=== AVAILABLE RECORDS ===

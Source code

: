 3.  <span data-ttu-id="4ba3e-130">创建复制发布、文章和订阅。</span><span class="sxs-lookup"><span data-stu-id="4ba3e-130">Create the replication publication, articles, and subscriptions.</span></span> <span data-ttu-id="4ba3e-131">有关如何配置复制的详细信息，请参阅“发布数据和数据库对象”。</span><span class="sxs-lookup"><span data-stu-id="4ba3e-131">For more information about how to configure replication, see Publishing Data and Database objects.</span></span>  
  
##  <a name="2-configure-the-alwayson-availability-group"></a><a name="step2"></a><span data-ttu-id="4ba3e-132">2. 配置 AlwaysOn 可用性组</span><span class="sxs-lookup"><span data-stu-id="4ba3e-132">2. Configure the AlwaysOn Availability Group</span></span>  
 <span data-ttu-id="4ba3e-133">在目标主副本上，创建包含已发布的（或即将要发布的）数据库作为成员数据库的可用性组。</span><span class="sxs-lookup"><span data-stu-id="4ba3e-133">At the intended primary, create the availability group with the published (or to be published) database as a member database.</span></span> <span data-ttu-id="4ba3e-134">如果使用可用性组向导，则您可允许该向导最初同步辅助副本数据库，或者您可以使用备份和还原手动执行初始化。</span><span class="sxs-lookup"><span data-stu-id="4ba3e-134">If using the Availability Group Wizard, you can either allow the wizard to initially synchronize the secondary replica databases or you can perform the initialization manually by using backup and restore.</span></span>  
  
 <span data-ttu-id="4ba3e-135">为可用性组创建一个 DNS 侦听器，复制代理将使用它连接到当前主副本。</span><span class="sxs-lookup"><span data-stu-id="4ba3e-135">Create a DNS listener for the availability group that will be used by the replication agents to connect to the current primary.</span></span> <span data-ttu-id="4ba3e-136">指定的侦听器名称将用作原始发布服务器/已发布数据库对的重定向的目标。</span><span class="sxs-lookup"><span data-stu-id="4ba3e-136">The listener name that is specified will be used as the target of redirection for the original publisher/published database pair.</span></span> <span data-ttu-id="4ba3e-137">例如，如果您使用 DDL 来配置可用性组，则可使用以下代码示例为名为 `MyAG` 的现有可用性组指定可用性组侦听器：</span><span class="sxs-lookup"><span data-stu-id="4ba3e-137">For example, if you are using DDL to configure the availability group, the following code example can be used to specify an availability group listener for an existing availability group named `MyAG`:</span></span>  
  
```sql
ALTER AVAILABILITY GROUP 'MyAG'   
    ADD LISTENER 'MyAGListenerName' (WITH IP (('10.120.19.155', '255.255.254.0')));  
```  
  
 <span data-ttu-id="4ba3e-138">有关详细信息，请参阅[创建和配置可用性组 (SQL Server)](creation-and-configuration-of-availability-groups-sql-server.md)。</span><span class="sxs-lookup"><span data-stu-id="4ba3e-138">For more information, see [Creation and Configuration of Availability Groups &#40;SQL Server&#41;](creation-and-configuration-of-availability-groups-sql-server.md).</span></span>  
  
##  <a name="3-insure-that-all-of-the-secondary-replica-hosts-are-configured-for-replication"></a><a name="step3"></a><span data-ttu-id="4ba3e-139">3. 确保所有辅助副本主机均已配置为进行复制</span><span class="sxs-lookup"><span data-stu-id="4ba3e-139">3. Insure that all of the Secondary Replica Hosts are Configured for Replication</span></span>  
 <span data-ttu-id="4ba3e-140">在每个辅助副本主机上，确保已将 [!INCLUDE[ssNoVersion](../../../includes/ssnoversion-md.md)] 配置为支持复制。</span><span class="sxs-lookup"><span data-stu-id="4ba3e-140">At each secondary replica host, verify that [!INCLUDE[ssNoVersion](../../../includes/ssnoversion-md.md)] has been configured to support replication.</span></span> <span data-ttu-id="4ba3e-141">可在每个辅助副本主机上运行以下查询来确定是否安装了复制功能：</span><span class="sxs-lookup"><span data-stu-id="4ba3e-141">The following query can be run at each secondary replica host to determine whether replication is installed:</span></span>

===

TASK DETAILS: All lines from the beginning of the entries through the line marked "backup and restore.</span></span>" are to be output exactly; nothing else belongs in the answer.

OUTPUT OF THE EXERCISE:
Source code

: 3.  <span data-ttu-id="4ba3e-130">创建复制发布、文章和订阅。</span><span class="sxs-lookup"><span data-stu-id="4ba3e-130">Create the replication publication, articles, and subscriptions.</span></span> <span data-ttu-id="4ba3e-131">有关如何配置复制的详细信息，请参阅“发布数据和数据库对象”。</span><span class="sxs-lookup"><span data-stu-id="4ba3e-131">For more information about how to configure replication, see Publishing Data and Database objects.</span></span>  
  
##  <a name="2-configure-the-alwayson-availability-group"></a><a name="step2"></a><span data-ttu-id="4ba3e-132">2. 配置 AlwaysOn 可用性组</span><span class="sxs-lookup"><span data-stu-id="4ba3e-132">2. Configure the AlwaysOn Availability Group</span></span>  
 <span data-ttu-id="4ba3e-133">在目标主副本上，创建包含已发布的（或即将要发布的）数据库作为成员数据库的可用性组。</span><span class="sxs-lookup"><span data-stu-id="4ba3e-133">At the intended primary, create the availability group with the published (or to be published) database as a member database.</span></span> <span data-ttu-id="4ba3e-134">如果使用可用性组向导，则您可允许该向导最初同步辅助副本数据库，或者您可以使用备份和还原手动执行初始化。</span><span class="sxs-lookup"><span data-stu-id="4ba3e-134">If using the Availability Group Wizard, you can either allow the wizard to initially synchronize the secondary replica databases or you can perform the initialization manually by using backup and restore.</span></span>  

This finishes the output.